<<<<

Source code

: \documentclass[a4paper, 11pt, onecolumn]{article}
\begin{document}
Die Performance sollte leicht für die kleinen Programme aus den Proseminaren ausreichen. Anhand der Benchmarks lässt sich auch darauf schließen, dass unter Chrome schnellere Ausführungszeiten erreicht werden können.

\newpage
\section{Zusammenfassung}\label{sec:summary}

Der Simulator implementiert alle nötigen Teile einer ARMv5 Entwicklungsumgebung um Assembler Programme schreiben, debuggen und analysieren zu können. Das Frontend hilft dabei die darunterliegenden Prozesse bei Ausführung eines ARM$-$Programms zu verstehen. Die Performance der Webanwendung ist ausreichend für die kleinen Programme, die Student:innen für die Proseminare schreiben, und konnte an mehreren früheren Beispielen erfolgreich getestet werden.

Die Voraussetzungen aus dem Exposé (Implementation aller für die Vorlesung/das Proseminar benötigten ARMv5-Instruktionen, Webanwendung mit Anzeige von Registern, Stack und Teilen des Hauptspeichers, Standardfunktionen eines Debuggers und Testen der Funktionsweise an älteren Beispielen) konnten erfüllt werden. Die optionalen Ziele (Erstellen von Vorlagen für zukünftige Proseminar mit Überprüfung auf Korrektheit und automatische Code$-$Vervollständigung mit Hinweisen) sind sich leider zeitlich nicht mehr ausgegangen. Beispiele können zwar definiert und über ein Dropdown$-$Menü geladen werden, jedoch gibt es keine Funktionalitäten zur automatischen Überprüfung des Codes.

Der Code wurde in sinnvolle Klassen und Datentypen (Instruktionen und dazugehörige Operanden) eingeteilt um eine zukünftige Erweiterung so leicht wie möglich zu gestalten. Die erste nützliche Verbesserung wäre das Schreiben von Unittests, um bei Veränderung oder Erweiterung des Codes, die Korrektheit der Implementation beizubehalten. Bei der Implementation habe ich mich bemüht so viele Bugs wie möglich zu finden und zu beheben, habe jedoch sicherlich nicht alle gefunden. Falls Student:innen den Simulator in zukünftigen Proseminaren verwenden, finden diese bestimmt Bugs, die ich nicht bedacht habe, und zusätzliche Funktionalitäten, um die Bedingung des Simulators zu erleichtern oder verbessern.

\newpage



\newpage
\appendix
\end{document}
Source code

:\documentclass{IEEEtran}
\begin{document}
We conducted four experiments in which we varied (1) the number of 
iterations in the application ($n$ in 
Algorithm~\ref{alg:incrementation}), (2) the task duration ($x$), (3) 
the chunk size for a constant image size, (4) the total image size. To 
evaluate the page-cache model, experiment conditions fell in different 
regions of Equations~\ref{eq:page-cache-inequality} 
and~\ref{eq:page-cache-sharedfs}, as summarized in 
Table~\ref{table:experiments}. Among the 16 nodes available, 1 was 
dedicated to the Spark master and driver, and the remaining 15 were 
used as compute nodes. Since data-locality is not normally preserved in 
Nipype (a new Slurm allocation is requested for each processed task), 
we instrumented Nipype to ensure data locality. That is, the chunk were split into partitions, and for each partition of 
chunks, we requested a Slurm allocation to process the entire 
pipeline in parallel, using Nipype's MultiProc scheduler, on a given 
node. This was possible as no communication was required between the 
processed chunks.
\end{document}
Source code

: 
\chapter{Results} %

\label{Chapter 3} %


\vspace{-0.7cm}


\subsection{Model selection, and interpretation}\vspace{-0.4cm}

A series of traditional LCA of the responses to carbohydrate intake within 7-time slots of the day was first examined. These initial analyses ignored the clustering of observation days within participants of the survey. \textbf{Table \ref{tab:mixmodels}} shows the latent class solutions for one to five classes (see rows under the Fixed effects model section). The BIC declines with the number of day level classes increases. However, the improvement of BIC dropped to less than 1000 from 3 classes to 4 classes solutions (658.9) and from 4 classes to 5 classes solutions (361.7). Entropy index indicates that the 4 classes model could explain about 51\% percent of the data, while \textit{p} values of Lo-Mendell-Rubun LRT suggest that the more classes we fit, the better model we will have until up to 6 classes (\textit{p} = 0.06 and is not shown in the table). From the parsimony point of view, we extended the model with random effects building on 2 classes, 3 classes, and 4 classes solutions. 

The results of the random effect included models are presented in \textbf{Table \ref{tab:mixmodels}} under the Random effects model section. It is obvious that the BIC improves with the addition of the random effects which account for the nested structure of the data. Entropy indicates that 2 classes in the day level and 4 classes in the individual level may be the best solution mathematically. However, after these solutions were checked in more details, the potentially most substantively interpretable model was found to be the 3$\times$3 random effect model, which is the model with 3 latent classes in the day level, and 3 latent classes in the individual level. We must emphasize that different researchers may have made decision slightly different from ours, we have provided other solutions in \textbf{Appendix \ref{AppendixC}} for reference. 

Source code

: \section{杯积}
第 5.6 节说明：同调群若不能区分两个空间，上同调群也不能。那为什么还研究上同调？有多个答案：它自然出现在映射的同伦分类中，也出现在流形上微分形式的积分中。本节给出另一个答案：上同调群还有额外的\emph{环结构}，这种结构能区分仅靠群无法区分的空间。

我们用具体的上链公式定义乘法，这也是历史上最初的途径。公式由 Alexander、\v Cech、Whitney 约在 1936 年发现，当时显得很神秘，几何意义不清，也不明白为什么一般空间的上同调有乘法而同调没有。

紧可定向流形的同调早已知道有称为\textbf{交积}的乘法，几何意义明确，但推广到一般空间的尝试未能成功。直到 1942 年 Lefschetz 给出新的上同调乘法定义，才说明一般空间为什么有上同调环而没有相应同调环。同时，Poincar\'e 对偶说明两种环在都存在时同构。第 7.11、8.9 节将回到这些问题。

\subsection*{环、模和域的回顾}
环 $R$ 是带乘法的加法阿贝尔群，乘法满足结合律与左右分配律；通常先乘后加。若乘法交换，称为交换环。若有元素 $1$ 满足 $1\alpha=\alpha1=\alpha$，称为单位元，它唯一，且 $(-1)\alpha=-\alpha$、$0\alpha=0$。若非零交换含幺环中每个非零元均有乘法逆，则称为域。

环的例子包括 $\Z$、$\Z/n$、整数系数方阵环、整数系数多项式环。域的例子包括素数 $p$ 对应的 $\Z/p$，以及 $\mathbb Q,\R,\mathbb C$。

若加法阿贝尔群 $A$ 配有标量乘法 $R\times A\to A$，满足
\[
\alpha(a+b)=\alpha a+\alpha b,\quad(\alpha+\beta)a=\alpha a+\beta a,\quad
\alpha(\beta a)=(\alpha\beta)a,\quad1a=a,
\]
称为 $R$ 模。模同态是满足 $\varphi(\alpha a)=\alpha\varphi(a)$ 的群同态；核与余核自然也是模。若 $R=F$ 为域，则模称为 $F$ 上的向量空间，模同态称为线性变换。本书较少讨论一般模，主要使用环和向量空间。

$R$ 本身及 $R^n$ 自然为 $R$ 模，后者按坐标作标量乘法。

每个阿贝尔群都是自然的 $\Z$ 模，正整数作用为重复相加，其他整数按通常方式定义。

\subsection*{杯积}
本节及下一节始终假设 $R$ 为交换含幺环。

>>>>

- **TASK DESCRIPTION**:
Which lines of the data above contain the string "requested"? Copy each of them.

- **EXERCISE RESPONSE**:
Nipype (a new Slurm allocation is requested for each processed task), 
chunks, we requested a Slurm allocation to process the entire 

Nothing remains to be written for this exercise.